The so-called “crime-terror nexus” is alive and well, and only multilateral cooperation can break it.
By Clara Broekaert, a security researcher focused on disinformation and violent extremism, and Colin P. Clarke, the director of research at The Soufan Group and a senior research fellow at The Soufan Center. FP.
In roughly two months, U.S. President-elect Donald Trump will take office and, according to his campaign promises, work to end the ongoing conflicts in Gaza, Lebanon, and the broader Middle East. On Iran, a second Trump term will look like his first, with the administration almost certain to reinstate its maximum pressure campaign to further weaken Tehran.
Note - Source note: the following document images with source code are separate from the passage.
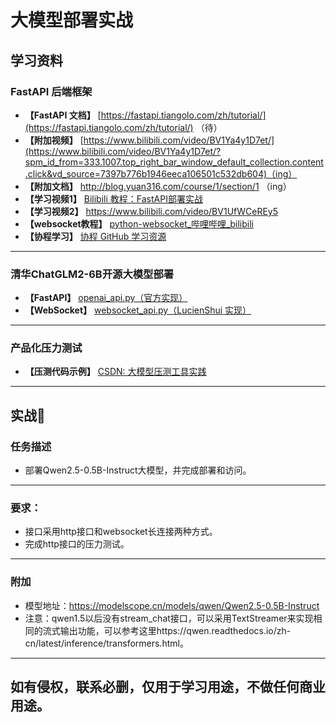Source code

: # 大模型部署实战

## 学习资料

### FastAPI 后端框架
- **【FastAPI 文档】** [https://fastapi.tiangolo.com/zh/tutorial/](https://fastapi.tiangolo.com/zh/tutorial/)  （待）
- **【附加视频】** [https://www.bilibili.com/video/BV1Ya4y1D7et/](https://www.bilibili.com/video/BV1Ya4y1D7et/?spm_id_from=333.1007.top_right_bar_window_default_collection.content.click&vd_source=7397b776b1946eeca106501c532db604)（ing）
- **【附加文档】** http://blog.yuan316.com/course/1/section/1 （ing）
- **【学习视频1】** [Bilibili 教程：FastAPI部署实战](https://www.bilibili.com/video/BV18L41117Dn)  
- **【学习视频2】** https://www.bilibili.com/video/BV1UfWCeREy5
- **【websocket教程】** [python-websocket_哔哩哔哩_bilibili](https://www.bilibili.com/video/BV1z7411Z7C7/?vd_source=7397b776b1946eeca106501c532db604)
- **【协程学习】** [协程 GitHub 学习资源](https://github.com/SparksFly8/Learning_Python/tree/master/coroutine)

---

### 清华ChatGLM2-6B开源大模型部署
- **【FastAPI】** [openai_api.py（官方实现）](https://github.com/THUDM/ChatGLM2-6B/blob/main/openai_api.py)
- **【WebSocket】**  [websocket_api.py（LucienShui 实现）](https://github.com/LucienShui/ChatGLM-6B/blob/main/websocket_api.py)

---

### 产品化压力测试
- **【压测代码示例】** [CSDN: 大模型压测工具实践](https://blog.csdn.net/liuzhenghua66/article/details/139332747)

---

## 实战🧠

### 任务描述
- 部署Qwen2.5-0.5B-Instruct大模型，并完成部署和访问。

---

### 要求：
- 接口采用http接口和websocket长连接两种方式。
- 完成http接口的压力测试。

---

### 附加 
- 模型地址：https://modelscope.cn/models/qwen/Qwen2.5-0.5B-Instruct
- 注意：qwen1.5以后没有stream_chat接口，可以采用TextStreamer来实现相同的流式输出功能，可以参考这里https://qwen.readthedocs.io/zh-cn/latest/inference/transformers.html。

---

## 如有侵权，联系必删，仅用于学习用途，不做任何商业用途。
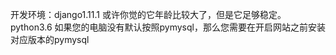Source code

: 开发环境：django1.11.1 或许你觉的它年龄比较大了，但是它足够稳定。
        python3.6
如果您的电脑没有默认按照pymysql，那么您需要在开启网站之前安装对应版本的pymysql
In all these instances, a key issue Trump will need to address is the revenue streams of the axis of resistance—Iranian-backed proxies operating in the region. Groups like Hezbollah, Hamas, Palestine Islamic Jihad (PIJ), the Houthis, and other Iran-backed factions remain surprisingly robust through their diverse financial streams—even after the first Trump administration successfully weakened the Iranian economy through extensive sanctions. This time, Trump will need to go beyond financial sanctions and target the full revenue portfolio of these groups, particularly Hezbollah. The Lebanese group has proven remarkably resilient through a diverse funding portfolio, which includes criminal enterprise. Multilateral cooperation will be the only way to dismantle this activity, which spans from Latin America to West Africa and beyond.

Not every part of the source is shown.